Most important player: Salazar. The 24-year-old right-hander has the makings of a front-of-the-rotation starter and needs to emerge as one for the Indians to take the next step.
In 25 words or less: The Indians let a lot of veteran pitchers go, and now their playoff fate will rest on an assortment of young, albeit-talented arms.
Last year’s record: 86-76, 3rd place
Key additions: SP Jason Vargas, OF Norichika Aoki, 2B Omar Infante, INF Danny Valencia, SP Brad Penny, RP Jon Rauch, OF Carlos Peguero,
Key subtractions: SP Ervin Santana, 1B Carlos Pena, INF Miguel Tejada, INF/OF Emilio Bonifacio, RP Will Smith
Biggest strength: Relief pitching. Greg Holland was one of baseball’s best closers last year, with Luke Hochevar, Kelvin Herrera, Tim Collins and Aaron Crow helping to make up arguably the game’s best bullpen.
Biggest question: Youth in the starting lineup. If the Royals are going to make the playoffs for the first time since winning it all in 1985, Eric Hosmer, Mike Moustakas, Alcides Escobar and Lorenzo Cain will have to finally come into their own.
Most important player: Danny Duffy. The 25-year-old lefty missed almost 14 months due to Tommy John surgery, then posted a 1.85 ERA in five starts down the stretch. He still has upside, and could provide a huge boost to the rotation if he takes a step forward.
In 25 words or less: Aoki, Infante and Vargas could very well be the moves that push the Royals over the top and end a brutal, 28-year playoff drought.
Last year’s record: 93-69, 1st place (lost to Red Sox in ALCS)

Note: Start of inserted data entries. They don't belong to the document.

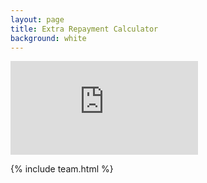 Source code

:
 ```yaml
---
layout: page
title: Extra Repayment Calculator
background: white
---
```


<div>
    <iframe class="amortisation-calc" frameborder="0"
        src="https://www.ooba.co.za/calculators/home-loan-amortisation-calculator?iframe=true&iftype=nobrand"
        title="Extra Repayment Calculator"></iframe>
</div>

{% include team.html %} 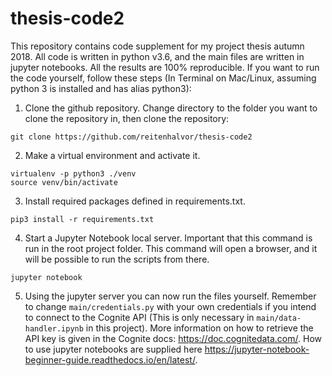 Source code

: # thesis-code2

This repository contains code supplement for my project thesis autumn 2018. All code is written in python v3.6, and the main files are written in jupyter notebooks. All the results are 100% reproducible. If you want to run the code yourself, follow these steps (In Terminal on Mac/Linux, assuming python 3 is installed and has alias python3):

1. Clone the github repository.
Change directory to the folder you want to clone the repository in, then clone the repository: 

```
git clone https://github.com/reitenhalvor/thesis-code2
```

2. Make a virtual environment and activate it.

```
virtualenv -p python3 ./venv
source venv/bin/activate
```

3. Install required packages defined in requirements.txt.
```
pip3 install -r requirements.txt
```

4. Start a Jupyter Notebook local server. Important that this command is run in the root project folder. This command will open a browser, and it will be possible to run the scripts from there. 
```
jupyter notebook
```

5. Using the jupyter server you can now run the files yourself. Remember to change `main/credentials.py` with your own credentials if you intend to connect to the Cognite API (This is only necessary in `main/data-handler.ipynb` in this project). More information on how to retrieve the API key is given in the Cognite docs: https://doc.cognitedata.com/. How to use jupyter notebooks are supplied here https://jupyter-notebook-beginner-guide.readthedocs.io/en/latest/.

Key additions: MGR Brad Ausmus, CL Joe Nathan, 2B Ian Kinsler, OF Rajai Davis, INF Steve Lombardozzi, RP Joba Chamberlain, RP Ian Krol
Key subtractions: MGR Jim Leyland, SP Doug Fister, 1B Prince Fielder, SS Jhonny Peralta, 2B Omar Infante, INF Ramon Santiago, C Brayan Pena, RP Joaquin Benoit, RP Jeremy Bonderman, RP Octavio Dotel, RP Jose Veras
Biggest strength: Starting pitching. Even without Fister, the Tigers’ staff looks like the best in baseball, with the reigning Cy Young Award winner (Max Scherzer), a former MVP (Justin Verlander) and the guy with the lowest ERA in 2013 (Anibal Sanchez). And don’t forget about ground ball machine Rick Porcello pitching with a better defense behind him.
Biggest question: Ausmus, because it’s always tough for a rookie manager to take on a veteran team with World Series expectations, especially while filling the shoes of a legend (though Mike Matheny seemed to do OK). Everything else about this club is solid.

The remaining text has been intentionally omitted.